Tuesday, January 5, 2010

Avatar: biggest. movie. ever?

I don't go to the theaters to see many films twice, but Avatar is an exception in many ways. Although its primary impact is as a visual spectacle and technical achievement, and it may be more heavy-handed than sophisticated, it's still pretty effective in making its points. This is what SF (of the H. G. Wells school) is supposed to do.

My friend Steve Hirby notes that it's a shame Cameron couldn't have come up with a better ending than redemptive violence. I agree. But as the the excellent AV Club Blog review noted: "Cameron has never been a blindingly original storyteller, and Avatar is no exception to the rule." I think his most original feature, which was decidedly nonviolent, was "The Abyss", which I loved even if the ending lacked drama.

Avatar's redemptive violence is (alas) pure standard Hollywood, but I did enjoy the irony of the giant alien female defeating the human in the armored walker as a neat reversal of Sigourney Weaver's victory at the end of his "Aliens." The stefnal value of the redemptive violence is that it was largely ineffective until the planet itself took sides, in away that the Earth had not. It was noted of the humans that “there is no green” on their “dying world” because “they have killed their mother.”

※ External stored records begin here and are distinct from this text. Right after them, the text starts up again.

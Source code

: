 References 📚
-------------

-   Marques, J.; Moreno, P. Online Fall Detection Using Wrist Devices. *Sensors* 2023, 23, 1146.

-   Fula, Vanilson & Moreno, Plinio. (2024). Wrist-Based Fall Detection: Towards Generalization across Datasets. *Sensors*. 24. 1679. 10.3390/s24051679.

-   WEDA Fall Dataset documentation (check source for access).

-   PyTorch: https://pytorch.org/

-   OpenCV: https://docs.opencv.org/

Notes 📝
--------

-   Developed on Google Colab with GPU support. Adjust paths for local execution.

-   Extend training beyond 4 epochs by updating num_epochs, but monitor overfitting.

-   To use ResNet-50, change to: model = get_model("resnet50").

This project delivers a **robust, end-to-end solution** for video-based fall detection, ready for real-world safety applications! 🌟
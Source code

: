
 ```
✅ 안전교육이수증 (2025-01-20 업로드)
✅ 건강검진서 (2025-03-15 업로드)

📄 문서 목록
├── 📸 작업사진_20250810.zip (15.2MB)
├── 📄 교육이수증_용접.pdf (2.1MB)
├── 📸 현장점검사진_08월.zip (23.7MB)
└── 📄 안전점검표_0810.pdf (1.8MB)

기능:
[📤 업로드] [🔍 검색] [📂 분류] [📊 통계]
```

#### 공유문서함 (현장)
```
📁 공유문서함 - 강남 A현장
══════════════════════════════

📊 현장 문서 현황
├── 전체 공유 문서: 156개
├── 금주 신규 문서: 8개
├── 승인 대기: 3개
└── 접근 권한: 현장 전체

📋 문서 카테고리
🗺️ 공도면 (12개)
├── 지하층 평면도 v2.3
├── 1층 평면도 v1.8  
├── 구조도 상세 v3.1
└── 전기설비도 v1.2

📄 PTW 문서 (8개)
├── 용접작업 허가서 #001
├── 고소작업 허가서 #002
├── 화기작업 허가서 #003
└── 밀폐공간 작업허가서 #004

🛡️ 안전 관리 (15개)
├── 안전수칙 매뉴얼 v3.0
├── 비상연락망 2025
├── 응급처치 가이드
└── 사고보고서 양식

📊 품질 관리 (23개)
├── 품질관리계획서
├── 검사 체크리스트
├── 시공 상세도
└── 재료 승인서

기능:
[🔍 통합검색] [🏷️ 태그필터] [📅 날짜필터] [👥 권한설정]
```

This is sort of where the sociology of the movie broke down for me. Having “killed” the earth, human have clearly learned nothing and our best chance on a new world has only a few scientists who have no sway over short-sighted corporate profit-seeking. Seems like the plausible SF has yielded to the very heavy-handed metaphor, which leaves us again at Cameron's weaknesses as a story-teller.

Avatar may be on-track to become the biggest-grossing film of all time, and deservedly so. Flaws it has, but it's still a terrific & worthwhile film.